Let’s start this piece of vicious writing on a positive note. Nothing screened this year could be anywhere near as dire as Andrzej Wajda’s 2007 “Katyn”. I saw it in London last year, rooted to my cinema seat by the sheer awfulness of what I was witnessing – the dead-icon imagery, the sub-soap opera dialogue, the giant waste of the best acting talent Poland has to offer, the paper thin characters, the plot schisms, the editing mess… a few said it was good for Polish school kids to go see some of the history which communists had hidden for several generations, but school kids want their history strong and vital, not dumbed down and deathly dull.
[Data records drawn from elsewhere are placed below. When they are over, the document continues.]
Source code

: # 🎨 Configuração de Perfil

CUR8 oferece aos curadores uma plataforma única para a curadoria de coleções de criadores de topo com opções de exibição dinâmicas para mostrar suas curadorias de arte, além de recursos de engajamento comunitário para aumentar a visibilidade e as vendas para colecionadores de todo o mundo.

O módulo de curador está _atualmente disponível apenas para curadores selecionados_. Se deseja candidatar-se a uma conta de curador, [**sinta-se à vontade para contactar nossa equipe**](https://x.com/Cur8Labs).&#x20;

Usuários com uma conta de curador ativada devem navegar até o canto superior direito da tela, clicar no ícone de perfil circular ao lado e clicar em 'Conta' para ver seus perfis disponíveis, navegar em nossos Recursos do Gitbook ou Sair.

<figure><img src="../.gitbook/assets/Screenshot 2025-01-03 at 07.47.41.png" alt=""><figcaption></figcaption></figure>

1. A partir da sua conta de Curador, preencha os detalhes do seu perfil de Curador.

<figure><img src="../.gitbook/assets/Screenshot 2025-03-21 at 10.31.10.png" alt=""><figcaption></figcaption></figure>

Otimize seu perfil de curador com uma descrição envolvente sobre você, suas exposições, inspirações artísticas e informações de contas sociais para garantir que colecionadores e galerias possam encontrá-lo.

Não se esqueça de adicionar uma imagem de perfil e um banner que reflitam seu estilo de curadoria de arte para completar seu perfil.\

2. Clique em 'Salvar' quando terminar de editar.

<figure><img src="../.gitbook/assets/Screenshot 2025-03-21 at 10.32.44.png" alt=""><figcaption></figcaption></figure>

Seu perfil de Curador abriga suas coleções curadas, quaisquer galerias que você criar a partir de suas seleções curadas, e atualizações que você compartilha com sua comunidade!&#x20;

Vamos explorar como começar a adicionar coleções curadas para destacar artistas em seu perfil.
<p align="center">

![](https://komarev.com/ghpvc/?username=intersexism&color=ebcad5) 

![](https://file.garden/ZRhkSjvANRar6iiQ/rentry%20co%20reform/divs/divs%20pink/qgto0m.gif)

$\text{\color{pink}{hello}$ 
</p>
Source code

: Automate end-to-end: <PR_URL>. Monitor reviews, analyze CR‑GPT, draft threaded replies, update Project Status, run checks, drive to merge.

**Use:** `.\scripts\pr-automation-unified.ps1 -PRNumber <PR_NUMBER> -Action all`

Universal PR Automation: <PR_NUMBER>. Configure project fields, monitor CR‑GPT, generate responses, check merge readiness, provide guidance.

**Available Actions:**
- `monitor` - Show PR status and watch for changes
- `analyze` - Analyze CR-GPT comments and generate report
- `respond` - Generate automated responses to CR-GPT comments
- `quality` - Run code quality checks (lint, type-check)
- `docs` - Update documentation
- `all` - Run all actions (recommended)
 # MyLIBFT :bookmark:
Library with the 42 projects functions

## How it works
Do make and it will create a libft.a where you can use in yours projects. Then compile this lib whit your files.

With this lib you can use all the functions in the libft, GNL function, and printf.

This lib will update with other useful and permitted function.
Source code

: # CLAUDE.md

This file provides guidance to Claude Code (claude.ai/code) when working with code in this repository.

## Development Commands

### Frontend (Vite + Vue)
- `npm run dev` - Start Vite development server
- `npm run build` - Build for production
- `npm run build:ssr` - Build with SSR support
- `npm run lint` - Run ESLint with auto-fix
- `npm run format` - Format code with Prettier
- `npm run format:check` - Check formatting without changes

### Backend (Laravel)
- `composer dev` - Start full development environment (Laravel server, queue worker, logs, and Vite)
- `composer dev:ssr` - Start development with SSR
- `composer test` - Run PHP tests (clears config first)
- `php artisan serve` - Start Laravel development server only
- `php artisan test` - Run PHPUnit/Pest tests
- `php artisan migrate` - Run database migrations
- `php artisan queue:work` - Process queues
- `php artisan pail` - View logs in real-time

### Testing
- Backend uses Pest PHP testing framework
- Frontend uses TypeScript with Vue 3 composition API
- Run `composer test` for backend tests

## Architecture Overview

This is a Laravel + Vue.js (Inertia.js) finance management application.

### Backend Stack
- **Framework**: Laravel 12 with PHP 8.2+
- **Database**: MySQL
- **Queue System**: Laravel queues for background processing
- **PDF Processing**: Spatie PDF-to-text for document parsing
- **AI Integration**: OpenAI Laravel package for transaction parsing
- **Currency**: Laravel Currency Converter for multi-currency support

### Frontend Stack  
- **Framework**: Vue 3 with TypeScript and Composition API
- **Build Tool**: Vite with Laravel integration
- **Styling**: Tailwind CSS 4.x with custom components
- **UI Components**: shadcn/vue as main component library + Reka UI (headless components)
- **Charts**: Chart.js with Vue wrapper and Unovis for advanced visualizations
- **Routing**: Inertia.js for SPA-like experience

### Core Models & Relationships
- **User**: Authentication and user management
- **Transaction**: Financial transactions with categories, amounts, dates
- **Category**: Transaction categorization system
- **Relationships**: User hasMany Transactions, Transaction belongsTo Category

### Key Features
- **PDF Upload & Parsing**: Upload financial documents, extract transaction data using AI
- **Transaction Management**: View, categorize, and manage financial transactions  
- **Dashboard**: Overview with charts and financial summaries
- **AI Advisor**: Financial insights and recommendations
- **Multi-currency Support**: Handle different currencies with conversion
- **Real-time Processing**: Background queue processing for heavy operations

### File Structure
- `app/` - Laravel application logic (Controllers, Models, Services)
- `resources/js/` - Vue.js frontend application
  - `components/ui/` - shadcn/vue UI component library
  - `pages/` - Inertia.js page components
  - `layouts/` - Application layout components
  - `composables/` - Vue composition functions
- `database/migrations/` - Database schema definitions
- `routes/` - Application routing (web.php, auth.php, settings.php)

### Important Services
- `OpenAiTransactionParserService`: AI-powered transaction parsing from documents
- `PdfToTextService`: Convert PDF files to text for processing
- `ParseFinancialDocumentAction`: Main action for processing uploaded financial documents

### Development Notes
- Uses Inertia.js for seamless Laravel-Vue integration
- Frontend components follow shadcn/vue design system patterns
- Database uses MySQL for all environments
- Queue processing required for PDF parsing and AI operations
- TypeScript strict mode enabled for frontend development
It’s interesting to note none of the delighted reviews in the Guardian or Times or other high-brow publications actually talked about the film – they all focused on Wajda’s losing his own father in Katyn and about the moving theme of the story. Think I’m being insensitive and wickedly arrogant? Be honest, which is more important to you: what’s on at your local cinema today or what battles are being fought in the name of freedom, even as we speak? I sympathise with Wajda’s loss (both of my grandfathers had spent time in Nazi camps, though both survived), but films must be judged on merit and not personal feelings – if you are going to tackle big themes in your work, especially if it is reaching millions of impressionable hearts and minds, serve them well.